> _WORK ORDER_
Present each line of the entries below that holds the word "return".
-- DATA RECORDS follows --
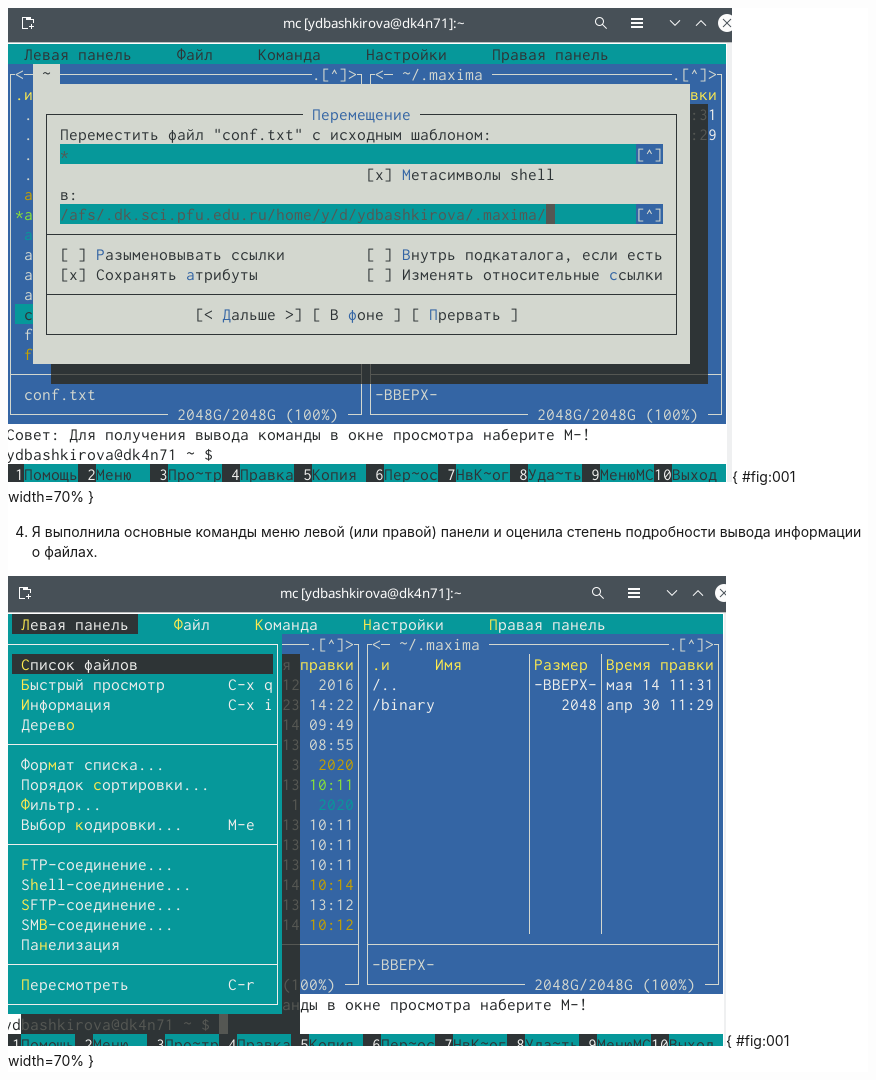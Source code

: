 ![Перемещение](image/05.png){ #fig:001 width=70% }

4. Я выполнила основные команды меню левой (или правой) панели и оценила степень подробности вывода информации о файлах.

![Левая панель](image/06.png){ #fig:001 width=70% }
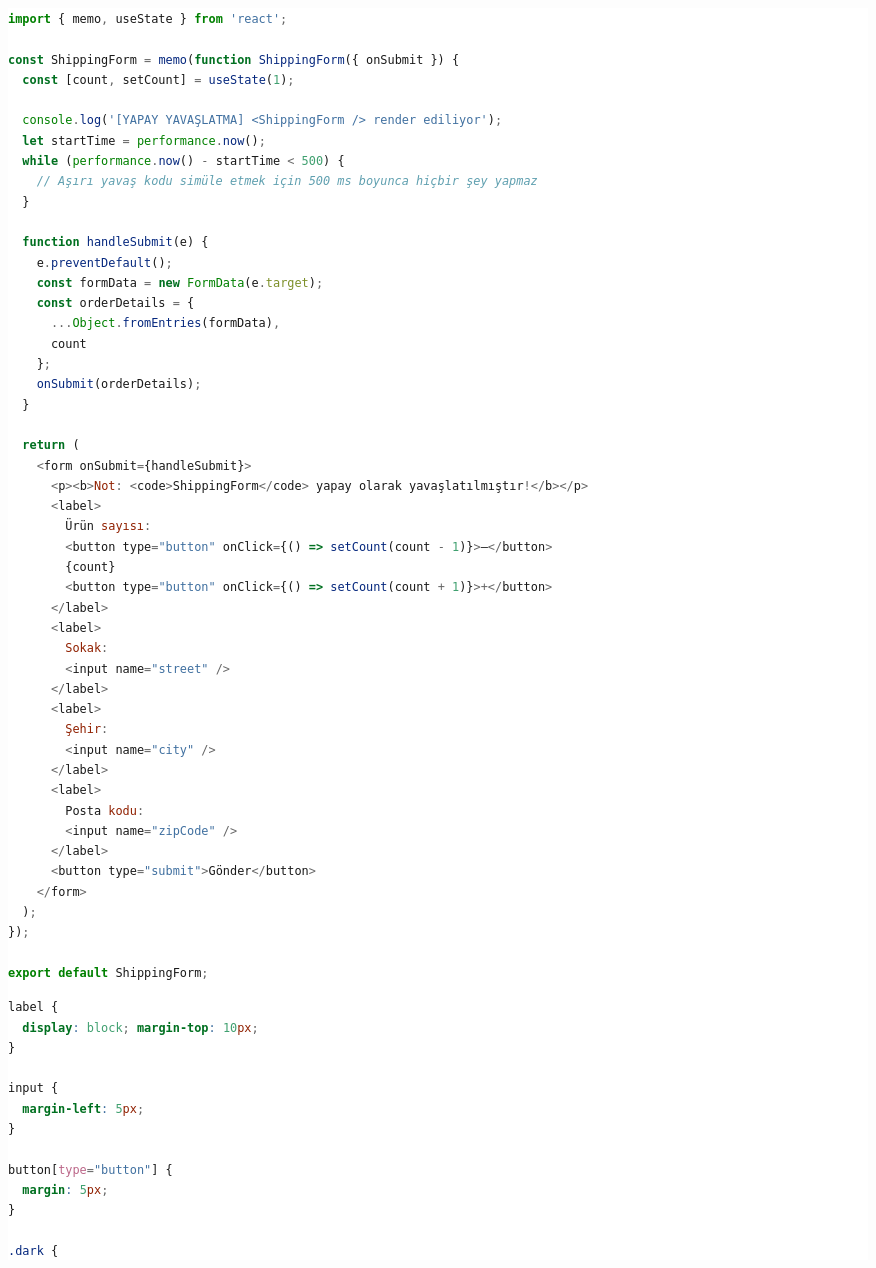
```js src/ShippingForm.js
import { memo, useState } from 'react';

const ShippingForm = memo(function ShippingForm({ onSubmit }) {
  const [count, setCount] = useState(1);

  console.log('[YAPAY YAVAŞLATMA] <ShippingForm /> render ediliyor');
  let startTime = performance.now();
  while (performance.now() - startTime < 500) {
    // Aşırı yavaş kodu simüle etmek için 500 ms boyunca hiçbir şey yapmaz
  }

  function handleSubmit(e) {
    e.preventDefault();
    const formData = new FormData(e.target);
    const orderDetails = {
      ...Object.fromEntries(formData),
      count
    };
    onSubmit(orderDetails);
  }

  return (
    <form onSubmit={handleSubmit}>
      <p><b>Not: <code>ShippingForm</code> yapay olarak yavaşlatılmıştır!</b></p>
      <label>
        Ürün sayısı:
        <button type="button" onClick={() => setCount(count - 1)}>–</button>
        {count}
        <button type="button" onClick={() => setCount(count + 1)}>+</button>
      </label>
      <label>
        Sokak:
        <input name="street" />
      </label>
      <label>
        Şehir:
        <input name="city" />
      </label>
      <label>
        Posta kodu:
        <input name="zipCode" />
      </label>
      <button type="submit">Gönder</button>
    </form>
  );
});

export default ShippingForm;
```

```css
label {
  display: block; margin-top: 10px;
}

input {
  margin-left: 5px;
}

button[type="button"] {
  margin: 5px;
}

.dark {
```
-- DATA RECORDS concluded --
-- DATA RECORDS follows --
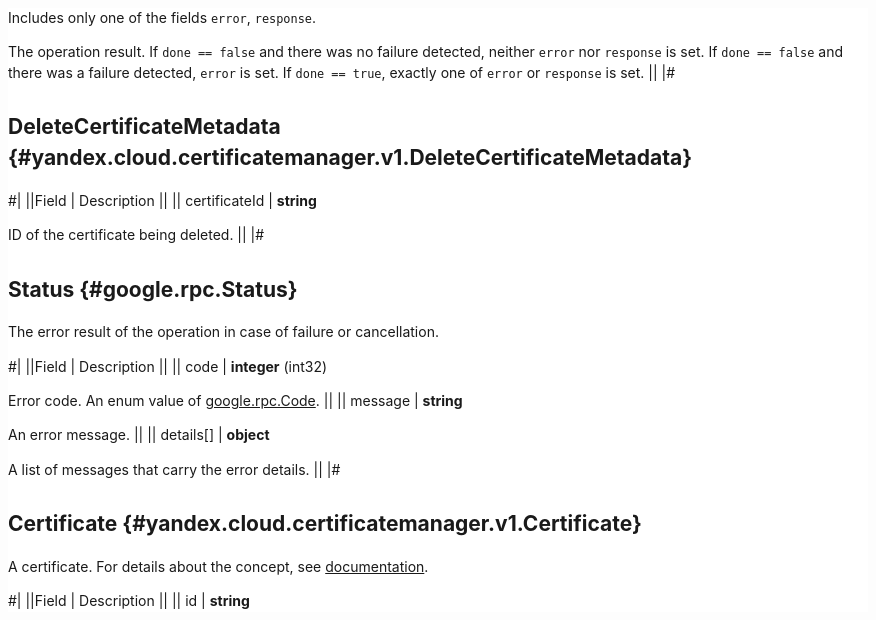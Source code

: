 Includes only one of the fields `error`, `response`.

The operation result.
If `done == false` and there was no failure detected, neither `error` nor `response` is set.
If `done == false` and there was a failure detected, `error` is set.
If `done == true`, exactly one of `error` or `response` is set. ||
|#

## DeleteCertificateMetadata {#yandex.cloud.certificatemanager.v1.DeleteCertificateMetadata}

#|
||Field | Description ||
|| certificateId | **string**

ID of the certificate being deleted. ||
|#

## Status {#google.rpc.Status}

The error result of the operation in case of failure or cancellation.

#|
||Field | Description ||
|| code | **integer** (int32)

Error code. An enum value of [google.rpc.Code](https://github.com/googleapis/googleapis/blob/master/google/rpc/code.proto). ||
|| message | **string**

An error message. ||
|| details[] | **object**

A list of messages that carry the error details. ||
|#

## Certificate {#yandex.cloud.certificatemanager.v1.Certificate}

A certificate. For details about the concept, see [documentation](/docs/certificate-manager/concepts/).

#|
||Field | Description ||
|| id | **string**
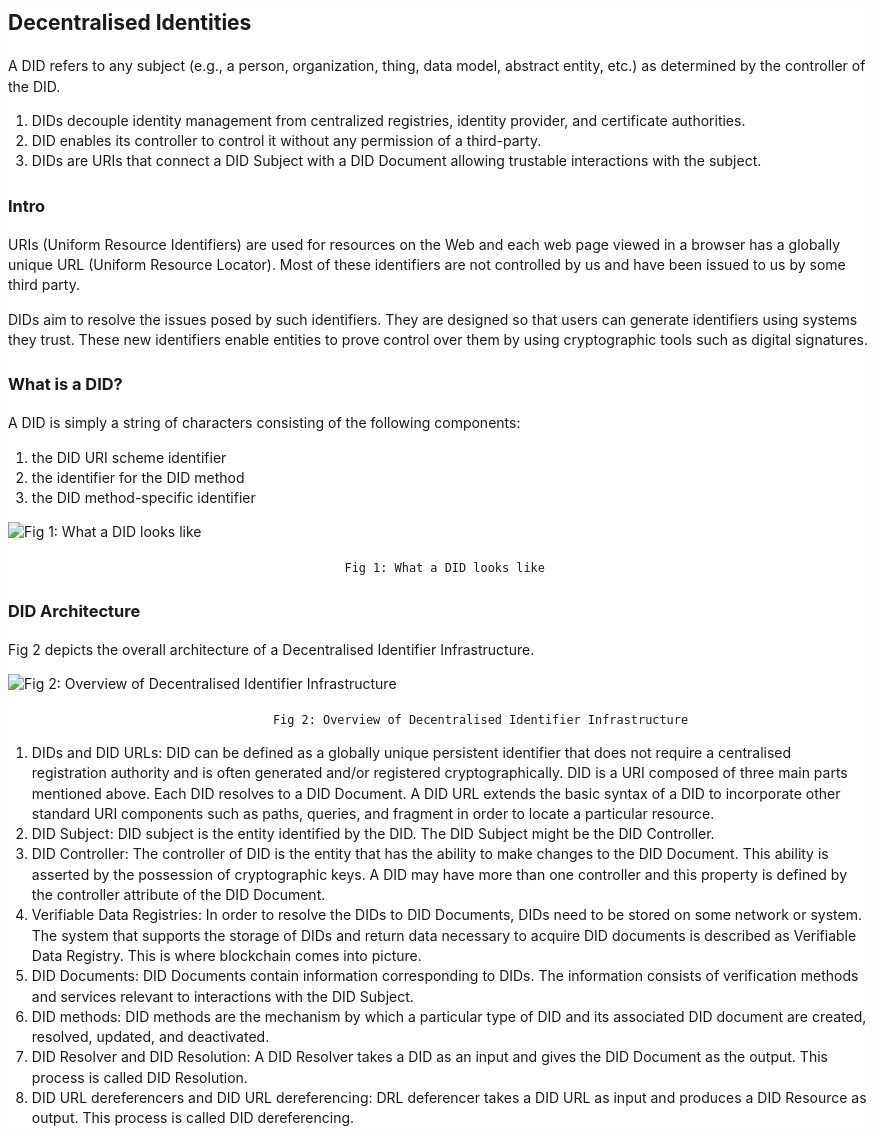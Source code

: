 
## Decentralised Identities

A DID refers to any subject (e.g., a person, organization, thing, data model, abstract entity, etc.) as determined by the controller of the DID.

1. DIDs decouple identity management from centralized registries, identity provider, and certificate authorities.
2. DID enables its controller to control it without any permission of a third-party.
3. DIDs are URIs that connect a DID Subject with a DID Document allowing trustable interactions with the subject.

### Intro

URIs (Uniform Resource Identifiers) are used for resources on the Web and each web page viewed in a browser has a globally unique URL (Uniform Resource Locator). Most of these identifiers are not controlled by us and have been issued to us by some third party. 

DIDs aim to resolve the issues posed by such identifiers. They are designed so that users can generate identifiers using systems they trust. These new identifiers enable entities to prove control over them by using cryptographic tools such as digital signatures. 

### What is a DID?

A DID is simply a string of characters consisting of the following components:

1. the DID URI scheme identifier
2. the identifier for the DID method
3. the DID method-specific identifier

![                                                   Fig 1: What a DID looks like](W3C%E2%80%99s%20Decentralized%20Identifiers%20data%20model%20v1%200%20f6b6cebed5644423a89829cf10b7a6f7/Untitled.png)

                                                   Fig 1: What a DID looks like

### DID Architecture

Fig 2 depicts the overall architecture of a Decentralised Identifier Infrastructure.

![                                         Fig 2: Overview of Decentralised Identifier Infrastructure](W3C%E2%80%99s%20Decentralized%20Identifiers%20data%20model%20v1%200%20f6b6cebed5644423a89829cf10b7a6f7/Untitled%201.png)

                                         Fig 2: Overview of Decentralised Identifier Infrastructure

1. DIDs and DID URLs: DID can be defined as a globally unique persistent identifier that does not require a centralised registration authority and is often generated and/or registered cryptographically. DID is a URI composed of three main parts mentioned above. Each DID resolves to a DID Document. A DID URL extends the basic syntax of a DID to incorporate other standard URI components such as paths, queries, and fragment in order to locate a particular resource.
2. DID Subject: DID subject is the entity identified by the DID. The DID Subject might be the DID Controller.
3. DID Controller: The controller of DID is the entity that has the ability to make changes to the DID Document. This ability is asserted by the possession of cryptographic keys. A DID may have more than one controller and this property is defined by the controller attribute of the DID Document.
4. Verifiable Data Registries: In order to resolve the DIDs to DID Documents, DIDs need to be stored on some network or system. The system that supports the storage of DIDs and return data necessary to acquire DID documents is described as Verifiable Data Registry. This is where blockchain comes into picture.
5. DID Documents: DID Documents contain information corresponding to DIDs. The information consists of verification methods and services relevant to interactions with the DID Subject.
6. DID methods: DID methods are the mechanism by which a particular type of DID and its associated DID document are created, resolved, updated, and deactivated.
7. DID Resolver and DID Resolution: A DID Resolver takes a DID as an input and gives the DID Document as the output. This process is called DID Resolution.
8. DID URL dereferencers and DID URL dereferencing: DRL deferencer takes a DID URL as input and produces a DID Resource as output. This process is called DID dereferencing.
-- DATA RECORDS concluded --
-- DATA RECORDS follows --
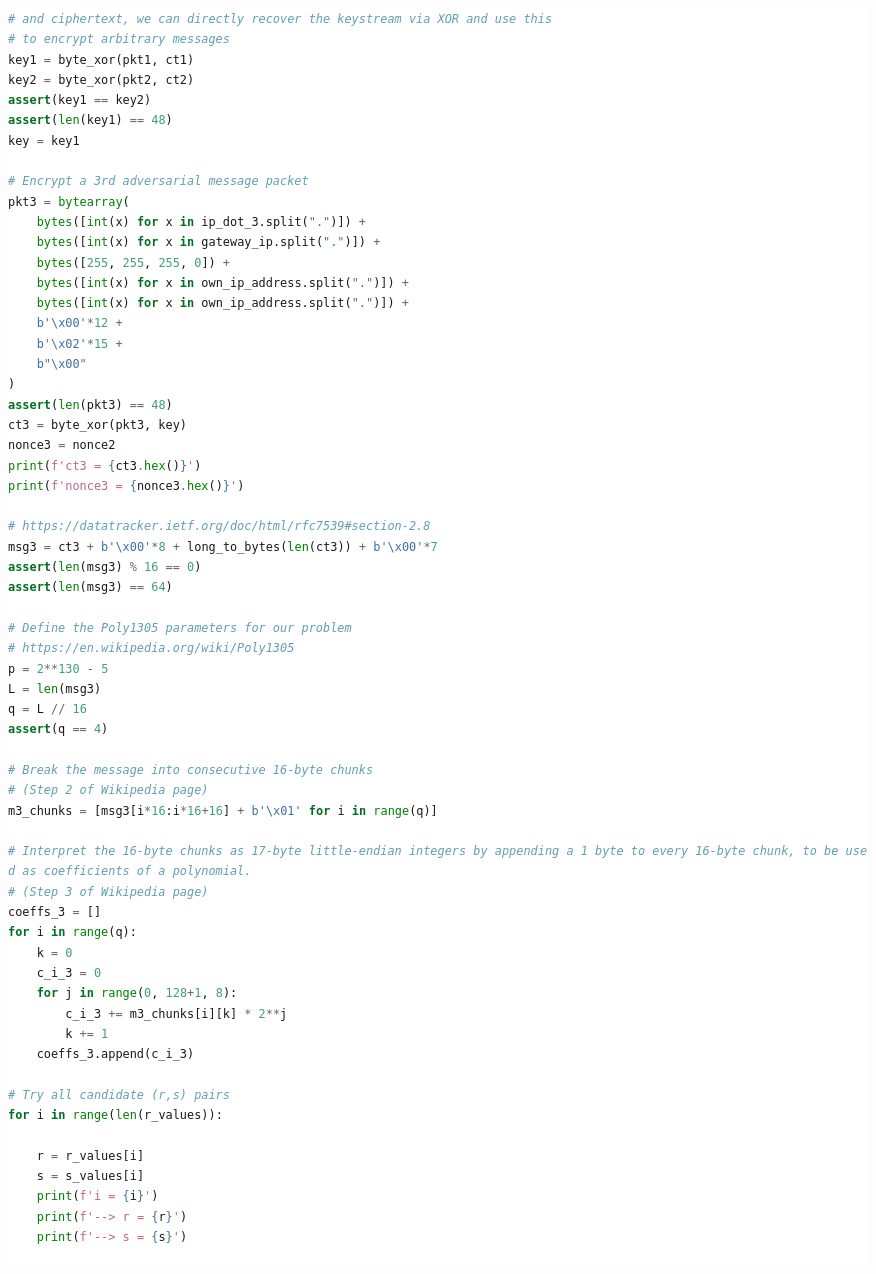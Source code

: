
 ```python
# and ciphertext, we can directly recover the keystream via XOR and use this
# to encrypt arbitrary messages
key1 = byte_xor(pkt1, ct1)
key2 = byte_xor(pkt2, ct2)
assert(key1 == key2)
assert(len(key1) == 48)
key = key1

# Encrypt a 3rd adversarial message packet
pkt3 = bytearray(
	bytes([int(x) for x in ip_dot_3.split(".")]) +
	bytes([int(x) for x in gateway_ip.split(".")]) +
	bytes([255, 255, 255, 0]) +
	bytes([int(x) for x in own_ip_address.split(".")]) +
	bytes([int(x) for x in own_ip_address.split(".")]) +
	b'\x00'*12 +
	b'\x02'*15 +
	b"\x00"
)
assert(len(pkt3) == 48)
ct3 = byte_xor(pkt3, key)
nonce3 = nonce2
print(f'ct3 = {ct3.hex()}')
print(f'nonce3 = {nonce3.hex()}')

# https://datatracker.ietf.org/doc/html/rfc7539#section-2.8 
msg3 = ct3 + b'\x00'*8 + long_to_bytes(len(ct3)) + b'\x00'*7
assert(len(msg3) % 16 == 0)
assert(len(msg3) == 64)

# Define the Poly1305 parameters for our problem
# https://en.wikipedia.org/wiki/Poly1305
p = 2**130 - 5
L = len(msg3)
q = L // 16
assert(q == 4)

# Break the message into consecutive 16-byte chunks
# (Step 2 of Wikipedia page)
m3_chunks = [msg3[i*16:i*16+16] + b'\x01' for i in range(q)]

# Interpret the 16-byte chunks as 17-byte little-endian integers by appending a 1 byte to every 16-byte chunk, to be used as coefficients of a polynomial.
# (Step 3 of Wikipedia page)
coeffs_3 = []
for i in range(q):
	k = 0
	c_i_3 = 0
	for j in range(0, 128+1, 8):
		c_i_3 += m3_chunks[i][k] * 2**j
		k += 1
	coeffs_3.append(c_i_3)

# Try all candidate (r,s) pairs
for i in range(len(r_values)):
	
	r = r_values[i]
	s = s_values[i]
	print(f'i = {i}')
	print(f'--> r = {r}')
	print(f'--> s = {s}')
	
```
-- DATA RECORDS concluded --
> _SOLUTION TO THIS EXERCISE_
  return (
4. Verifiable Data Registries: In order to resolve the DIDs to DID Documents, DIDs need to be stored on some network or system. The system that supports the storage of DIDs and return data necessary to acquire DID documents is described as Verifiable Data Registry. This is where blockchain comes into picture.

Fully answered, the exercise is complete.